Criado para regulamentar o Artigo 68 da Constituição, que garante aos quilombolas a regularização de uma ocupação territorial histórica, o Decreto nº 4887 é contestado pelo Democratas (DEM), que também é contra as cotas raciais. O partido questiona o critério de autodeclaração para identificar os remanescentes e quer que a regulamentação do artigo passe pelo Congresso Nacional.
Desde 2004, quando o DEM levou a questão ao Supremo, foram enviados à Corte mais de 20 pedidos de audiência pública por associações de produtores rurais, ativistas de direitos humanos e universidades. Até agora, no entanto, não foi realizada nenhuma reunião pública, como ocorreu para discutir ações afirmativas, células-tronco e anencefalia.
A relatora especial da ONU para o Direito à Moradia Adequada, Raquel Rolnik, afirma que as audiências são um espaço para que todos os envolvidos na questão apresentem seus argumentos, inclusive as consequências da derrubada do decreto.
“Essas comunidades estão extremamente vulneráveis a despejos forçados, sobretudo por proprietários de terras, empresas de mineração e por grandes projetos de infraestrutura.

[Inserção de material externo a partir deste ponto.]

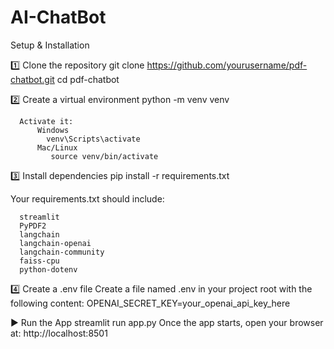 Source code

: # AI-ChatBot

Setup & Installation


1️⃣ Clone the repository
      git clone https://github.com/yourusername/pdf-chatbot.git
      cd pdf-chatbot

2️⃣ Create a virtual environment
      python -m venv venv


      Activate it:
          Windows
            venv\Scripts\activate
          Mac/Linux
             source venv/bin/activate

3️⃣ Install dependencies
      pip install -r requirements.txt


Your requirements.txt should include:

      streamlit
      PyPDF2
      langchain
      langchain-openai
      langchain-community
      faiss-cpu
      python-dotenv

4️⃣ Create a .env file
      Create a file named .env in your project root with the following content:
      OPENAI_SECRET_KEY=your_openai_api_key_here

      
▶️ Run the App
streamlit run app.py
      Once the app starts, open your browser at:
      http://localhost:8501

Sem o reconhecimento do Estado, podem ser expulsas de suas terras sem nenhuma compensação, piorando suas condições de vida”, alerta.
O Instituto Nacional de Colonização e Reforma Agrária (Incra), responsável por titular a área ocupada pelos remanescentes, avalia que sem o decreto, os 60 títulos (coletivos e inalienáveis, expedidos em nome de uma comunidade – conforme determina o documento) emitidos desde 2003 podem cair, prejudicando cerca de 80 famílias e deixando o processo de regularização de cerca de 15 mil famílias sem regras de aplicação.

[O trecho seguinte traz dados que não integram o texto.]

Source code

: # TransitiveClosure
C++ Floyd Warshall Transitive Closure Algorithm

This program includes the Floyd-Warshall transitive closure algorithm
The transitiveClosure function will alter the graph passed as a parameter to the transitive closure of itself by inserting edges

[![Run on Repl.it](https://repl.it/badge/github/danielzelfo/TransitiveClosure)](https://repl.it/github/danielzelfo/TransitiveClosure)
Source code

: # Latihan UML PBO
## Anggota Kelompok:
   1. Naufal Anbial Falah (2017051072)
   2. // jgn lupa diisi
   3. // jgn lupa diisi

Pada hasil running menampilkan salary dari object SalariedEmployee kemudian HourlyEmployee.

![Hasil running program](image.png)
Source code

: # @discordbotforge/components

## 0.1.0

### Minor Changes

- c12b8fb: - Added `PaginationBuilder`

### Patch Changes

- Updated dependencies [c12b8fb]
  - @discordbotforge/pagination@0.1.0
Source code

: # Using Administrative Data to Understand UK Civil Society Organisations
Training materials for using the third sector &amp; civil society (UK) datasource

“Com a derrubada do decreto, toda essa sistemática de estudos de identificação, delimitação, demarcação, indenização e titulação – um processo lento – deixa de existir. Há uma perda para as comunidades e para o Estado, que está adaptando suas instituições a essa realidade”, explicou o coordenador do Grupo de Trabalho de Quilombos da Associação Brasileira de Antropologia (ABA), Ricardo Cid.

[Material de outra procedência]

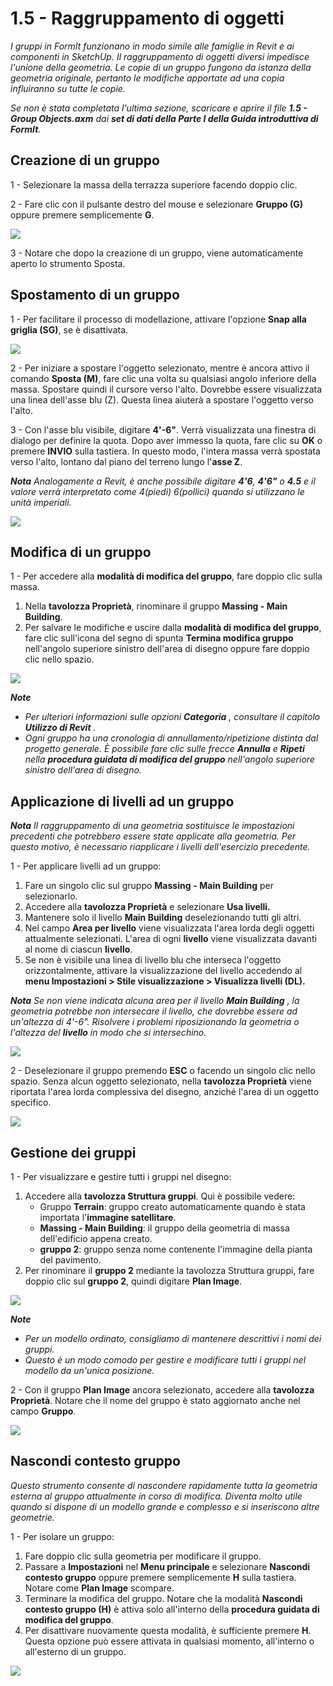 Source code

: # 1.5 - Raggruppamento di oggetti

_I gruppi in FormIt funzionano in modo simile alle famiglie in Revit e ai componenti in SketchUp. Il raggruppamento di oggetti diversi impedisce l'unione della geometria. Le copie di un gruppo fungono da istanza della geometria originale, pertanto le modifiche apportate ad una copia influiranno su tutte le copie._

_Se non è stata completata l'ultima sezione, scaricare e aprire il file_ _**1.5 - Group Objects.axm**_ _dai_ _**set di dati della Parte I della Guida introduttiva di FormIt**._

## **Creazione di un gruppo**

1 - Selezionare la massa della terrazza superiore facendo doppio clic.

2 - Fare clic con il pulsante destro del mouse e selezionare **Gruppo (G)** oppure premere semplicemente **G**.

![](<../../.gitbook/assets/0 (1).jpeg>)

3 - Notare che dopo la creazione di un gruppo, viene automaticamente aperto lo strumento Sposta.

## **Spostamento di un gruppo**

1 - Per facilitare il processo di modellazione, attivare l'opzione **Snap alla griglia (SG)**, se è disattivata.

![](<../../.gitbook/assets/1 (14).png>)

2 - Per iniziare a spostare l'oggetto selezionato, mentre è ancora attivo il comando **Sposta (M)**, fare clic una volta su qualsiasi angolo inferiore della massa. Spostare quindi il cursore verso l'alto. Dovrebbe essere visualizzata una linea dell'asse blu (Z). Questa linea aiuterà a spostare l'oggetto verso l'alto.

3 - Con l'asse blu visibile, digitare **4'-6"**. Verrà visualizzata una finestra di dialogo per definire la quota. Dopo aver immesso la quota, fare clic su **OK** o premere **INVIO** sulla tastiera. In questo modo, l'intera massa verrà spostata verso l'alto, lontano dal piano del terreno lungo l'**asse Z**.

_**Nota**_ _Analogamente a Revit, è anche possibile digitare_ _**4'6**,_ _**4'6"**_ _o_ _**4.5** e il valore verrà interpretato come 4(piedi) 6(pollici) quando si utilizzano le unità imperiali._

![](<../../.gitbook/assets/2 (2).png>)

## **Modifica di un gruppo**

1 - Per accedere alla **modalità di modifica del gruppo**, fare doppio clic sulla massa.

1. Nella **tavolozza Proprietà**, rinominare il gruppo **Massing - Main Building**.
2. Per salvare le modifiche e uscire dalla **modalità di modifica del gruppo**, fare clic sull'icona del segno di spunta **Termina modifica gruppo** nell'angolo superiore sinistro dell'area di disegno oppure fare doppio clic nello spazio.

![](<../../.gitbook/assets/3 (12) (1).png>)

_**Note**_

* _Per ulteriori informazioni sulle opzioni_ _**Categoria**_ _, consultare il capitolo_ _**Utilizzo di Revit**_ _._‌
* _Ogni gruppo ha una cronologia di annullamento/ripetizione distinta dal progetto generale. È possibile fare clic sulle frecce_ _**Annulla**_ _e_ _**Ripeti**_ _nella_ _**procedura guidata di modifica del gruppo**_ _nell'angolo superiore sinistro dell'area di disegno._

## **Applicazione di livelli ad un gruppo**

_**Nota**_ _Il raggruppamento di una geometria sostituisce le impostazioni precedenti che potrebbero essere state applicate alla geometria. Per questo motivo, è necessario riapplicare i livelli dell'esercizio precedente._

1 - Per applicare livelli ad un gruppo:

1. Fare un singolo clic sul gruppo **Massing** **- Main Building** per selezionarlo.
2. Accedere alla **tavolozza Proprietà** e selezionare **Usa livelli.**
3. Mantenere solo il livello **Main Building** deselezionando tutti gli altri.
4. Nel campo **Area per livello** viene visualizzata l'area lorda degli oggetti attualmente selezionati. L'area di ogni **livello** viene visualizzata davanti al nome di ciascun **livello**.
5. Se non è visibile una linea di livello blu che interseca l'oggetto orizzontalmente, attivare la visualizzazione del livello accedendo al **menu Impostazioni > Stile visualizzazione > Visualizza livelli (DL).**

_**Nota** Se non viene indicata alcuna area per il livello_ _**Main Building**_ _, la geometria potrebbe non intersecare il livello, che dovrebbe essere ad un'altezza di 4'-6". Risolvere i problemi riposizionando la geometria o l'altezza del_ _**livello**_ _in modo che si intersechino._

![](../../.gitbook/assets/levels-to-groups.png)

2 - Deselezionare il gruppo premendo **ESC** o facendo un singolo clic nello spazio. Senza alcun oggetto selezionato, nella **tavolozza Proprietà** viene riportata l'area lorda complessiva del disegno, anziché l'area di un oggetto specifico.

![](<../../.gitbook/assets/5 (15).png>)

## **Gestione dei gruppi**

1 - Per visualizzare e gestire tutti i gruppi nel disegno:

1. Accedere alla **tavolozza Struttura gruppi**. Qui è possibile vedere:
   * Gruppo **Terrain**: gruppo creato automaticamente quando è stata importata l'**immagine satellitare**.
   * **Massing - Main Building**: il gruppo della geometria di massa dell'edificio appena creato.
   * **gruppo 2**: gruppo senza nome contenente l'immagine della pianta del pavimento.
2. Per rinominare il **gruppo 2** mediante la tavolozza Struttura gruppi, fare doppio clic sul **gruppo 2**, quindi digitare **Plan Image**.

![](<../../.gitbook/assets/6 (4).png>)

_**Note**_

* _Per un modello ordinato, consigliamo di mantenere descrittivi i nomi dei gruppi._
* _Questo è un modo comodo per gestire e modificare tutti i gruppi nel modello da un'unica posizione._

2 - Con il gruppo **Plan Image** ancora selezionato, accedere alla **tavolozza Proprietà**. Notare che il nome del gruppo è stato aggiornato anche nel campo **Gruppo**.

![](<../../.gitbook/assets/7 (11).png>)

## **Nascondi contesto gruppo**

_Questo strumento consente di nascondere rapidamente tutta la geometria esterna al gruppo attualmente in corso di modifica. Diventa molto utile quando si dispone di un modello grande e complesso e si inseriscono altre geometrie._

1 - Per isolare un gruppo:

1. Fare doppio clic sulla geometria per modificare il gruppo.
2. Passare a **Impostazioni** nel **Menu principale** e selezionare **Nascondi contesto gruppo** oppure premere semplicemente **H** sulla tastiera. Notare come **Plan Image** scompare.
3. Terminare la modifica del gruppo. Notare che la modalità **Nascondi contesto gruppo (H)** è attiva solo all'interno della **procedura guidata di modifica del gruppo**.
4. Per disattivare nuovamente questa modalità, è sufficiente premere **H**. Questa opzione può essere attivata in qualsiasi momento, all'interno o all'esterno di un gruppo.

![](<../../.gitbook/assets/8 (5).png>)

O Incra também lembra que o documento é o principal instrumento de defesa do governo na Comissão Interamericana de Direitos Humanos, onde tramita ação por violação de direitos dos quilombolas. Sem o decreto, a avaliação é de que o Brasil pode ter a situação comprometida.
“Não reivindicamos qualquer terra. Queremos o nosso território que a nossa ancestralidade garantiu com luta, um espaço de resistência, de reprodução cultural, social e econômica. É um lugar sem o qual a comunidade quilombola não existe”, completou o representante da Coordenação Nacional de Articulação das Comunidades Negras Rurais Quilombolas (Conaq), Ronaldo Santos.
Procurado, o advogado do partido Democratas não retornou as ligações da Agência Brasil.